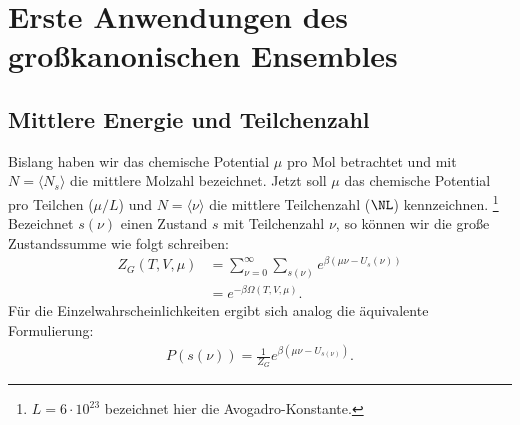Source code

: \chapter{Erste Anwendungen des großkanonischen Ensembles}
\section{Mittlere Energie und Teilchenzahl}
Bislang haben wir das chemische Potential $\mu$ pro Mol betrachtet und mit $N=\langle N_s \rangle$ die mittlere Molzahl bezeichnet. Jetzt soll $\mu$ das chemische Potential pro Teilchen ($\mu/L$) und $N=\langle \nu \rangle$ die mittlere Teilchenzahl ($\NL$) kennzeichnen. \footnote{$L=6\cdot10^{23}$ bezeichnet hier die Avogadro-Konstante.} Bezeichnet $s(\nu)$ einen Zustand $s$ mit Teilchenzahl $\nu$, so können wir die große Zustandssumme wie folgt schreiben:
\begin{align*}
    Z_G(T,V,\mu)&=\sum_{\nu=0}^{\infty}\sum_{s(\nu)} e^{\beta(\mu \nu -U_s(\nu))}\\
    &=e^{-\beta \Omega(T,V,\mu)}.
\end{align*}
Für die Einzelwahrscheinlichkeiten 
ergibt sich analog die äquivalente Formulierung:
\begin{align*}
    P(s(\nu))=\frac{1}{Z_G}e^{\beta(\mu \nu-U_{s(\nu)})}.
\end{align*}
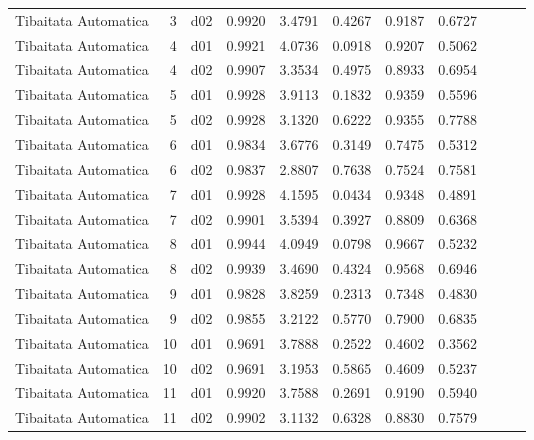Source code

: \begin{landscape}
\begin{longtable}{p{2cm}rrrrrrrrrr}
 Tibaitata Automatica  &          3 &     d02 &   0.9920 &  3.4791 &        0.4267 &           0.9187 &  0.6727 \\
 Tibaitata Automatica  &          4 &     d01 &   0.9921 &  4.0736 &        0.0918 &           0.9207 &  0.5062 \\
 Tibaitata Automatica  &          4 &     d02 &   0.9907 &  3.3534 &        0.4975 &           0.8933 &  0.6954 \\
 Tibaitata Automatica  &          5 &     d01 &   0.9928 &  3.9113 &        0.1832 &           0.9359 &  0.5596 \\
 Tibaitata Automatica  &          5 &     d02 &   0.9928 &  3.1320 &        0.6222 &           0.9355 &  0.7788 \\
 Tibaitata Automatica  &          6 &     d01 &   0.9834 &  3.6776 &        0.3149 &           0.7475 &  0.5312 \\
 Tibaitata Automatica  &          6 &     d02 &   0.9837 &  2.8807 &        0.7638 &           0.7524 &  0.7581 \\
 Tibaitata Automatica  &          7 &     d01 &   0.9928 &  4.1595 &        0.0434 &           0.9348 &  0.4891 \\
 Tibaitata Automatica  &          7 &     d02 &   0.9901 &  3.5394 &        0.3927 &           0.8809 &  0.6368 \\
 Tibaitata Automatica  &          8 &     d01 &   0.9944 &  4.0949 &        0.0798 &           0.9667 &  0.5232 \\
 Tibaitata Automatica  &          8 &     d02 &   0.9939 &  3.4690 &        0.4324 &           0.9568 &  0.6946 \\
 Tibaitata Automatica  &          9 &     d01 &   0.9828 &  3.8259 &        0.2313 &           0.7348 &  0.4830 \\
 Tibaitata Automatica  &          9 &     d02 &   0.9855 &  3.2122 &        0.5770 &           0.7900 &  0.6835 \\
 Tibaitata Automatica  &         10 &     d01 &   0.9691 &  3.7888 &        0.2522 &           0.4602 &  0.3562 \\
 Tibaitata Automatica  &         10 &     d02 &   0.9691 &  3.1953 &        0.5865 &           0.4609 &  0.5237 \\
 Tibaitata Automatica  &         11 &     d01 &   0.9920 &  3.7588 &        0.2691 &           0.9190 &  0.5940 \\
 Tibaitata Automatica  &         11 &     d02 &   0.9902 &  3.1132 &        0.6328 &           0.8830 &  0.7579 \\

\end{longtable}
\end{landscape}
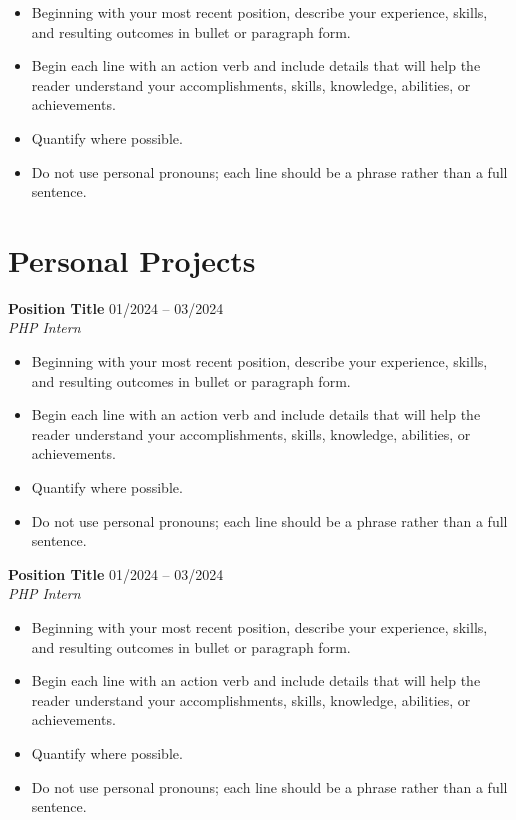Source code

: \documentclass[11pt]{article}
\begin{document}
\begin{itemize}[noitemsep, topsep=0pt, partopsep=0pt, parsep=0pt]
    \item Beginning with your most recent position, describe your experience, skills, and resulting outcomes in bullet or paragraph form.
    \item Begin each line with an action verb and include details that will help the reader understand your accomplishments, skills, knowledge, abilities, or achievements.
    \item Quantify where possible.
    \item Do not use personal pronouns; each line should be a phrase rather than a full sentence.
\end{itemize}

\section*{Personal Projects}

\noindent \textbf{Position Title} \hfill 01/2024 -- 03/2024 \\
\textit{PHP Intern} \hfill %

\begin{itemize}[noitemsep, topsep=0pt, partopsep=0pt, parsep=0pt]
    \item Beginning with your most recent position, describe your experience, skills, and resulting outcomes in bullet or paragraph form.
    \item Begin each line with an action verb and include details that will help the reader understand your accomplishments, skills, knowledge, abilities, or achievements.
    \item Quantify where possible.
    \item Do not use personal pronouns; each line should be a phrase rather than a full sentence.
\end{itemize}

\vspace{6pt}

\noindent \textbf{Position Title} \hfill 01/2024 -- 03/2024 \\
\textit{PHP Intern} \hfill %

\begin{itemize}[noitemsep, topsep=0pt, partopsep=0pt, parsep=0pt]
    \item Beginning with your most recent position, describe your experience, skills, and resulting outcomes in bullet or paragraph form.
    \item Begin each line with an action verb and include details that will help the reader understand your accomplishments, skills, knowledge, abilities, or achievements.
    \item Quantify where possible.
    \item Do not use personal pronouns; each line should be a phrase rather than a full sentence.
\end{itemize}
\end{document}
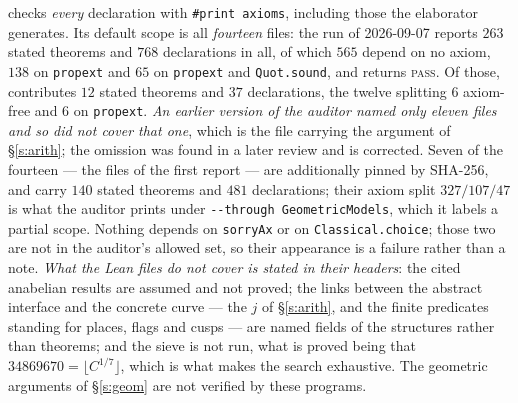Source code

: \documentclass[11pt]{article}
\theoremstyle{plain}
\theoremstyle{definition}
\begin{document}
 checks \emph{every} declaration with
\texttt{\#print axioms}, including those the elaborator generates.  Its default scope
is all \emph{fourteen} files: the run of 2026-09-07 reports $263$ stated theorems and
$768$ declarations in all, of which $565$ depend on no axiom, $138$ on
\texttt{propext} and $65$ on \texttt{propext} and \texttt{Quot.sound}, and returns
\textsc{pass}.  Of those, 
contributes $12$ stated theorems and $37$ declarations, the twelve splitting $6$
axiom-free and $6$ on \texttt{propext}.  \emph{An earlier version of the auditor named
only eleven files and so did not cover that one}, which is the file carrying the
argument of \S\ref{s:arith}; the omission was found in a later review and is
corrected.  Seven of the fourteen --- the files of the first report --- are additionally
pinned by SHA-256, and carry $140$ stated theorems and $481$ declarations; their axiom
split $327/107/47$ is what the auditor prints under \texttt{-{}-through
GeometricModels}, which it labels a partial scope.  Nothing depends on
\texttt{sorryAx} or on \texttt{Classical.choice}; those two are not in the auditor's allowed set, so their
appearance is a failure rather than a note.  \emph{What the Lean files do not cover
is stated in their headers}: the cited anabelian results are assumed and not proved;
the links between the abstract interface and the concrete curve --- the $j$ of
\S\ref{s:arith}, and the finite predicates standing for places, flags and cusps ---
are named fields of the structures rather than theorems; and the sieve is not run,
what is proved being that $34869670=\lfloor C^{1/7}\rfloor$, which is what makes the
search exhaustive.  The geometric arguments of \S\ref{s:geom} are not
verified by these programs.
\end{document}
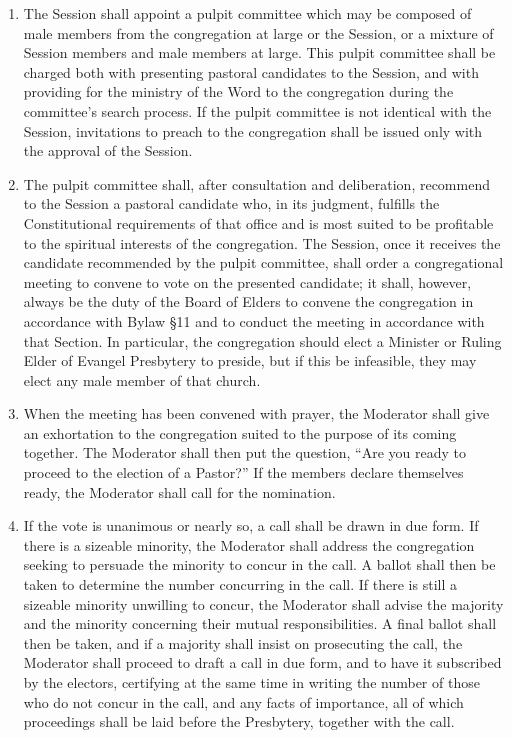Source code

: \documentclass[
]{book}
\providecommand{\tightlist}{%
  \setlength{\itemsep}{0pt}\setlength{\parskip}{0pt}}
\begin{document}
\begin{enumerate}
  \begin{enumerate}
  \def\labelenumii{(\arabic{enumii})}
  \tightlist
  \item
    The Session shall appoint a pulpit committee which may be composed of male members from the congregation at large or the Session, or a mixture of Session members and male members at large. This pulpit committee shall be charged both with presenting pastoral candidates to the Session, and with providing for the ministry of the Word to the congregation during the committee's search process. If the pulpit committee is not identical with the Session, invitations to preach to the congregation shall be issued only with the approval of the Session.
  \item
    The pulpit committee shall, after consultation and deliberation, recommend to the Session a pastoral candidate who, in its judgment, fulfills the Constitutional requirements of that office and is most suited to be profitable to the spiritual interests of the congregation. The Session, once it receives the candidate recommended by the pulpit committee, shall order a congregational meeting to convene to vote on the presented candidate; it shall, however, always be the duty of the Board of Elders to convene the congregation in accordance with Bylaw §11 and to conduct the meeting in accordance with that Section. In particular, the congregation should elect a Minister or Ruling Elder of Evangel Presbytery to preside, but if this be infeasible, they may elect any male member of that church.
  \item
    When the meeting has been convened with prayer, the Moderator shall give an exhortation to the congregation suited to the purpose of its coming together. The Moderator shall then put the question, ``Are you ready to proceed to the election of a Pastor?'' If the members declare themselves ready, the Moderator shall call for the nomination.
  \item
    If the vote is unanimous or nearly so, a call shall be drawn in due form. If there is a sizeable minority, the Moderator shall address the congregation seeking to persuade the minority to concur in the call. A ballot shall then be taken to determine the number concurring in the call. If there is still a sizeable minority unwilling to concur, the Moderator shall advise the majority and the minority concerning their mutual responsibilities. A final ballot shall then be taken, and if a majority shall insist on prosecuting the call, the Moderator shall proceed to draft a call in due form, and to have it subscribed by the electors, certifying at the same time in writing the number of those who do not concur in the call, and any facts of importance, all of which proceedings shall be laid before the Presbytery, together with the call.

\end{enumerate}
\end{enumerate}
\end{document}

Exercise prompt: Within the data above, find the lines that contain the word "beta" and copy each of them.

Result:
    Z_G(T,V,\mu)&=\sum_{\nu=0}^{\infty}\sum_{s(\nu)} e^{\beta(\mu \nu -U_s(\nu))}\\
    &=e^{-\beta \Omega(T,V,\mu)}.
    P(s(\nu))=\frac{1}{Z_G}e^{\beta(\mu \nu-U_{s(\nu)})}.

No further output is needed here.